I hate myself for it, but I can’t help it.
I pick my daughter up from school, and all I can see are dollar signs.
It started before I got there, of course. My used Toyota Corolla, $125.00/month in payments. Her backpack, $43.00. Her books, G-d knows how much. Dollar signs, everywhere.
With a hop, she was in the backseat. She gives me a cursory smile and a “Hi Dad.”
It’s our custom
I ask her, “You learn anything new at school, or was it another wasted day.”
It’d been years since she’d answered anything other than, “Nope, just another wasted day.”
It was our routine, and she doesn’t deviate today.
As always, I’m worried there’s more than a grain of truth in her answer.
I remember when she didn’t hop. I remember when she was born, and we named her – in some fit of insanity – “Z.” Everybody always thought it was short for something. But it wasn’t, not even for “Zee.”
I could swear it was the day before yesterday.
I look in the rearview mirror and smile. She’s a beautiful kid, and a smart one.
She’s reading something and doesn’t look up.
I stick the car in drive, she sticks her earphones in her ears, and we head home. Silent.

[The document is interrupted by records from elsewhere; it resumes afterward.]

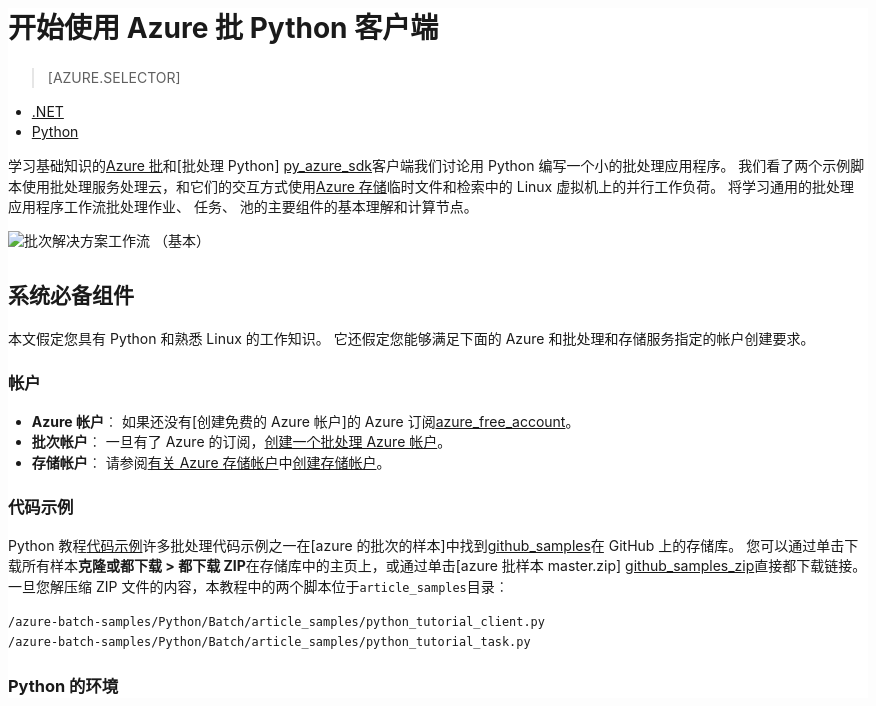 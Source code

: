 <properties
    pageTitle="教程-入门 Azure 批 Python 客户端 |Microsoft Azure"
    description="了解 Azure 批以及如何开发一个简单的方案与批服务的基本概念"
    services="batch"
    documentationCenter="python"
    authors="mmacy"
    manager="timlt"
    editor=""/>

<tags
    ms.service="batch"
    ms.devlang="python"
    ms.topic="hero-article"
    ms.tgt_pltfrm="na"
    ms.workload="big-compute"
    ms.date="09/27/2016"
    ms.author="marsma"/>

# <a name="get-started-with-the-azure-batch-python-client"></a>开始使用 Azure 批 Python 客户端

> [AZURE.SELECTOR]
- [.NET](batch-dotnet-get-started.md)
- [Python](batch-python-tutorial.md)

学习基础知识的[Azure 批][azure_batch]和[批处理 Python] [py_azure_sdk]客户端我们讨论用 Python 编写一个小的批处理应用程序。 我们看了两个示例脚本使用批处理服务处理云，和它们的交互方式使用[Azure 存储](./../storage/storage-introduction.md)临时文件和检索中的 Linux 虚拟机上的并行工作负荷。 将学习通用的批处理应用程序工作流批处理作业、 任务、 池的主要组件的基本理解和计算节点。

![批次解决方案工作流 （基本）][11]<br/>

## <a name="prerequisites"></a>系统必备组件

本文假定您具有 Python 和熟悉 Linux 的工作知识。 它还假定您能够满足下面的 Azure 和批处理和存储服务指定的帐户创建要求。

### <a name="accounts"></a>帐户

- **Azure 帐户**︰ 如果还没有[创建免费的 Azure 帐户]的 Azure 订阅[azure_free_account]。
- **批次帐户**︰ 一旦有了 Azure 的订阅，[创建一个批处理 Azure 帐户](batch-account-create-portal.md)。
- **存储帐户**︰ 请参阅[有关 Azure 存储帐户](../storage/storage-create-storage-account.md)中[创建存储帐户](../storage/storage-create-storage-account.md#create-a-storage-account)。

### <a name="code-sample"></a>代码示例

Python 教程[代码示例][github_article_samples]许多批处理代码示例之一在[azure 的批次的样本]中找到[github_samples]在 GitHub 上的存储库。 您可以通过单击下载所有样本**克隆或都下载 > 都下载 ZIP**在存储库中的主页上，或通过单击[azure 批样本 master.zip] [github_samples_zip]直接都下载链接。 一旦您解压缩 ZIP 文件的内容，本教程中的两个脚本位于`article_samples`目录︰

`/azure-batch-samples/Python/Batch/article_samples/python_tutorial_client.py`<br/>
`/azure-batch-samples/Python/Batch/article_samples/python_tutorial_task.py`

### <a name="python-environment"></a>Python 的环境


[azure_batch]: https://azure.microsoft.com/services/batch/
[azure_free_account]: https://azure.microsoft.com/free/
[azure_portal]: https://portal.azure.com
[batch_learning_path]: https://azure.microsoft.com/documentation/learning-paths/batch/
[blog_linux]: http://blogs.technet.com/b/windowshpc/archive/2016/03/30/introducing-linux-support-on-azure-batch.aspx
[crypto]: https://cryptography.io/en/latest/
[crypto_install]: https://cryptography.io/en/latest/installation/
[github_samples]: https://github.com/Azure/azure-batch-samples
[github_samples_zip]: https://github.com/Azure/azure-batch-samples/archive/master.zip
[github_topnwords]: https://github.com/Azure/azure-batch-samples/tree/master/CSharp/TopNWords
[github_article_samples]: https://github.com/Azure/azure-batch-samples/tree/master/Python/Batch/article_samples
[nuget_packagemgr]: https://visualstudiogallery.msdn.microsoft.com/27077b70-9dad-4c64-adcf-c7cf6bc9970c
[nuget_restore]: https://docs.nuget.org/consume/package-restore/msbuild-integrated#enabling-package-restore-during-build
[py_account_ops]: http://azure-sdk-for-python.readthedocs.org/en/latest/ref/azure.batch.operations.html#azure.batch.operations.AccountOperations
[py_azure_sdk]: https://pypi.python.org/pypi/azure
[py_batch_docs]: http://azure-sdk-for-python.readthedocs.org/en/latest/ref/azure.batch.html
[py_batch_package]: https://pypi.python.org/pypi/azure-batch
[py_batchserviceclient]: http://azure-sdk-for-python.readthedocs.io/en/latest/ref/azure.batch.html#azure.batch.BatchServiceClient
[py_blockblobservice]: http://azure.github.io/azure-storage-python/ref/azure.storage.blob.blockblobservice.html#azure.storage.blob.blockblobservice.BlockBlobService
[py_cloudtask]: http://azure-sdk-for-python.readthedocs.io/en/latest/ref/azure.batch.models.html#azure.batch.models.CloudTask
[py_computenodeuser]: http://azure-sdk-for-python.readthedocs.org/en/latest/ref/azure.batch.models.html#azure.batch.models.ComputeNodeUser
[py_cs_config]: http://azure-sdk-for-python.readthedocs.io/en/latest/ref/azure.batch.models.html#azure.batch.models.CloudServiceConfiguration
[py_delete_container]: http://azure.github.io/azure-storage-python/ref/azure.storage.blob.baseblobservice.html#azure.storage.blob.baseblobservice.BaseBlobService.delete_container
[py_gen_blob_sas]: http://azure.github.io/azure-storage-python/ref/azure.storage.blob.baseblobservice.html#azure.storage.blob.baseblobservice.BaseBlobService.generate_blob_shared_access_signature
[py_gen_container_sas]: http://azure.github.io/azure-storage-python/ref/azure.storage.blob.baseblobservice.html#azure.storage.blob.baseblobservice.BaseBlobService.generate_container_shared_access_signature
[py_image_ref]: http://azure-sdk-for-python.readthedocs.io/en/latest/ref/azure.batch.models.html#azure.batch.models.ImageReference
[py_imagereference]: http://azure-sdk-for-python.readthedocs.org/en/latest/ref/azure.batch.models.html#azure.batch.models.ImageReference
[py_job]: http://azure-sdk-for-python.readthedocs.io/en/latest/ref/azure.batch.operations.html#azure.batch.operations.JobOperations
[py_jobpreptask]: http://azure-sdk-for-python.readthedocs.io/en/latest/ref/azure.batch.models.html#azure.batch.models.JobPreparationTask
[py_jobreltask]: http://azure-sdk-for-python.readthedocs.io/en/latest/ref/azure.batch.models.html#azure.batch.models.JobReleaseTask
[py_list_skus]: http://azure-sdk-for-python.readthedocs.io/en/latest/ref/azure.batch.operations.html#azure.batch.operations.AccountOperations.list_node_agent_skus
[py_make_blob_url]: http://azure.github.io/azure-storage-python/ref/azure.storage.blob.baseblobservice.html#azure.storage.blob.baseblobservice.BaseBlobService.make_blob_url
[py_pool]: http://azure-sdk-for-python.readthedocs.io/en/latest/ref/azure.batch.operations.html#azure.batch.operations.PoolOperations
[py_pooladdparam]: http://azure-sdk-for-python.readthedocs.io/en/latest/ref/azure.batch.models.html#azure.batch.models.PoolAddParameter
[py_poolinfo]: http://azure-sdk-for-python.readthedocs.io/en/latest/ref/azure.batch.models.html#azure.batch.models.PoolInformation
[py_resource_file]: http://azure-sdk-for-python.readthedocs.io/en/latest/ref/azure.batch.models.html#azure.batch.models.ResourceFile
[py_samples_github]: https://github.com/Azure/azure-batch-samples/tree/master/Python/Batch/
[py_starttask]: http://azure-sdk-for-python.readthedocs.io/en/latest/ref/azure.batch.models.html#azure.batch.models.StartTask
[py_starttask]: http://azure-sdk-for-python.readthedocs.io/en/latest/ref/azure.batch.models.html#azure.batch.models.StartTask
[py_task]: http://azure-sdk-for-python.readthedocs.io/en/latest/ref/azure.batch.models.html#azure.batch.models.CloudTask
[py_taskstate]: http://azure-sdk-for-python.readthedocs.io/en/latest/ref/azure.batch.models.html#azure.batch.models.TaskState
[py_vm_config]: http://azure-sdk-for-python.readthedocs.io/en/latest/ref/azure.batch.models.html#azure.batch.models.VirtualMachineConfiguration
[pypi_batch]: https://pypi.python.org/pypi/azure-batch
[pypi_storage]: https://pypi.python.org/pypi/azure-storage
[pypi_install]: http://python-packaging-user-guide.readthedocs.io/en/latest/installing/
[storage_explorer]: http://storageexplorer.com/
[visual_studio]: https://www.visualstudio.com/products/vs-2015-product-editions
[vm_marketplace]: https://azure.microsoft.com/marketplace/virtual-machines/
[1]: ./media/batch-python-tutorial/batch_workflow_01_sm.png "在 Azure 存储中创建容器"
[2]: ./media/batch-python-tutorial/batch_workflow_02_sm.png "将任务应用程序和输入 （数据） 的文件上载到容器"
[3]: ./media/batch-python-tutorial/batch_workflow_03_sm.png "创建批处理池"
[4]: ./media/batch-python-tutorial/batch_workflow_04_sm.png "创建批处理作业"
[5]: ./media/batch-python-tutorial/batch_workflow_05_sm.png "将任务添加到作业"
[6]: ./media/batch-python-tutorial/batch_workflow_06_sm.png "监视任务"
[7]: ./media/batch-python-tutorial/batch_workflow_07_sm.png "从存储下载任务输出"
[8]: ./media/batch-python-tutorial/batch_workflow_sm.png "批次解决方案工作流 （完整的关系图）"
[9]: ./media/batch-python-tutorial/credentials_batch_sm.png "在门户网站中的批次凭据"
[10]: ./media/batch-python-tutorial/credentials_storage_sm.png "存储在门户网站中的凭据"
[11]: ./media/batch-python-tutorial/batch_workflow_minimal_sm.png "批次解决方案工作流 （小图）"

My cell phone rings. As I pick it up, the dollar signs flash once again. $57.00/month. They promised something cheaper, but the fees and taxes seemed to boost it up pretty consistently.
Cathy wants milk, so I stop at a 7-11 on the way home and pick it up. $2.79.
I can’t get the dollar signs out of my head.
What’s the total now? Is it daily, monthly – how do I group things? I put off the question.
We pull into the driveway. I grab my briefcase, Z grabs her books, and we head inside.
Cathy greets me at the door like we’re some newly married couple. Most days, I feel like we are. She works from home, an artist. Her work is penetrating, beautiful and engaging. It is worthwhile, but I can’t help myself from thinking about how little she actually earns.
“Hey dear,” she asks, “How was your day?”
“Just fine,” I say, a smile in my voice.
It’s our routine.
She’s wearing a new dress. I comment on it, and she twirls beautifully, smiling.
I don’t ask what it costs, she hates that. It robs her of the joy of buying it – and of wearing it.
But I guess anyway, and keep it to myself. I can’t help it: $115.00.
Z runs up to do her homework, and I join Cathy in the kitchen. She’s cooking and I’m following her around as she tosses dirty pots, pans, measuring cups and assorted items around the room. I like to keep the place clean – Cathy, she couldn’t care less.
As she measures the ingredients, I count the costs – the cash register in my head logging ever increasing numbers. $20? $30? I don’t know.
Dinner time comes and we, the whole family, go to the table. For a woman with a dirty kitchen, when it comes to dinner, the rules here are strict. If you want to enjoy her cooking, you’ve got to eat it with her. So we sit down for dinner every night.
A bottle of wine, $7.99.
I’m losing track of the numbers. I wish I didn’t care so much. But they are seeming to overwhelm me.
We finish dinner. Z dashes upstairs, saying she needs to finish her homework. Of course, she’s just talking to friends. We know it, and ignore it. As Thomas Jefferson once said, “A little rebellion now and then is a good thing.”
Cathy and I share a smile. She grabs a drink from the fridge, and I begin to clean up.
As I’m washing the last dish, Cathy comes up behind me. She’s been watching me.
She gives me a tight hug and in a knowing voice asks, “What’s wrong?”
I don’t know the right time to tell her, so I just blurt it out.
“Cathy,” I pronounce, solemnly, “The company closed.”
She doesn’t say a word, she just hugs me more closely with her $115 dress.
She tries, and I love her for it.
But I can’t forget those dollar signs and I can’t help but fear that they’ll overcome me.